| WHAT TO WORK ON |
Please copy out the lines in the entries that contain "This".

RECORDS PROVIDED Block Start

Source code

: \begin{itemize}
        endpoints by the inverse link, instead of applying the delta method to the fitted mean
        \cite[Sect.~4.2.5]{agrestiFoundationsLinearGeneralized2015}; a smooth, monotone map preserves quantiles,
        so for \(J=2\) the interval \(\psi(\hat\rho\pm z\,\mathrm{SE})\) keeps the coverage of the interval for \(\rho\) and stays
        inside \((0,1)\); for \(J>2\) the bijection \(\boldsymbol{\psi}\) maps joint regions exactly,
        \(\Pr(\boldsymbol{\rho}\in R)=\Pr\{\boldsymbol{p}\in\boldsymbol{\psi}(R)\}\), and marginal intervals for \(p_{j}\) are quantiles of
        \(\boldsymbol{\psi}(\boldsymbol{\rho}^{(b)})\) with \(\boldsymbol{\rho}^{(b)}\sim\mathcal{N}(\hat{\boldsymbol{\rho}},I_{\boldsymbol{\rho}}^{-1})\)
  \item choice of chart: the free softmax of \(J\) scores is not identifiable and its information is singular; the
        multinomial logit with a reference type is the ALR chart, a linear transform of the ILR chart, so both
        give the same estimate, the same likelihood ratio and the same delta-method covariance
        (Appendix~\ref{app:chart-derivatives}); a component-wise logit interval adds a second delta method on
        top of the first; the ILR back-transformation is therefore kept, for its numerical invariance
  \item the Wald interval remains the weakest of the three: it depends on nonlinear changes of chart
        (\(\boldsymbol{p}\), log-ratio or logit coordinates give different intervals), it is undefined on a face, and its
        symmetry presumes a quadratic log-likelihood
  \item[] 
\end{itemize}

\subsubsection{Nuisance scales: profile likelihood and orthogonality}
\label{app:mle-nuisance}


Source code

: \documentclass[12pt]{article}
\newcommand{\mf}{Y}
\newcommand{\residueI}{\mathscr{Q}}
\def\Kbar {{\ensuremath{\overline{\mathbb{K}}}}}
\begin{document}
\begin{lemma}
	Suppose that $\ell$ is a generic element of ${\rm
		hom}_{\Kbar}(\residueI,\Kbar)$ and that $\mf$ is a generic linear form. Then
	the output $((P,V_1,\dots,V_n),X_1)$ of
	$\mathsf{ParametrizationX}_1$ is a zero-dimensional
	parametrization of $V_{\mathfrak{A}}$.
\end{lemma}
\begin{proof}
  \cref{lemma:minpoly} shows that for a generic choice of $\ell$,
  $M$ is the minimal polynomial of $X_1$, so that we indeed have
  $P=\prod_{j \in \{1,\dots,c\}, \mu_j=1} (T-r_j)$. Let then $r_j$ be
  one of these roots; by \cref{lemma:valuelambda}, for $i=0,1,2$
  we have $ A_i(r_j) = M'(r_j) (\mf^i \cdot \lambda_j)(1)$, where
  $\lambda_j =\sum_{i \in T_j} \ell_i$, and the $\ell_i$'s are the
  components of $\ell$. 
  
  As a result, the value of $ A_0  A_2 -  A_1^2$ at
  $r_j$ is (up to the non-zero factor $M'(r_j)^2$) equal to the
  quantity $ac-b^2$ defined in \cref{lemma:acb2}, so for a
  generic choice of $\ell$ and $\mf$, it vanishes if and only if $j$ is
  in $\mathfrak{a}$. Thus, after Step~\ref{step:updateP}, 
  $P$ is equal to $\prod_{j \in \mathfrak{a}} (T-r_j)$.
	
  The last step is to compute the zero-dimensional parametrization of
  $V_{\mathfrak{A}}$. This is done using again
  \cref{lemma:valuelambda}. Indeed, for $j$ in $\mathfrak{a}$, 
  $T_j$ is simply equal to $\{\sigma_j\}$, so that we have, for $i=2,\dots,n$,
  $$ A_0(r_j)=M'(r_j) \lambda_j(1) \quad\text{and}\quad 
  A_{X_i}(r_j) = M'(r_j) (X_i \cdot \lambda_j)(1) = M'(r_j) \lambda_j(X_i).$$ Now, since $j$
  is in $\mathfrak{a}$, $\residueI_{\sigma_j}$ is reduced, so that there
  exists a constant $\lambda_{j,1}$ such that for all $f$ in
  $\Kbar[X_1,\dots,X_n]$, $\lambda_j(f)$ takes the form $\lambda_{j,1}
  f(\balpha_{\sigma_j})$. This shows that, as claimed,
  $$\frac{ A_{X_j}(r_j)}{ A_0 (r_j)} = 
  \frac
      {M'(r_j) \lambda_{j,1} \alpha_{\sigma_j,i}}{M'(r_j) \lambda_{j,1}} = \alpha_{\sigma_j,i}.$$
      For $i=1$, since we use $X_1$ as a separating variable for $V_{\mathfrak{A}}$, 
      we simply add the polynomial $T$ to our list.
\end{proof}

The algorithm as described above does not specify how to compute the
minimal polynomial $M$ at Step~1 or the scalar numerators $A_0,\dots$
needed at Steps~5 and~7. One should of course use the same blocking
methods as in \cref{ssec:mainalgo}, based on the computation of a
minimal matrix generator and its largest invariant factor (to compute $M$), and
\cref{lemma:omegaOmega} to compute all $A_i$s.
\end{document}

RECORDS PROVIDED Block End

| REPLY |
  $V_{\mathfrak{A}}$. This is done using again
  f(\balpha_{\sigma_j})$. This shows that, as claimed,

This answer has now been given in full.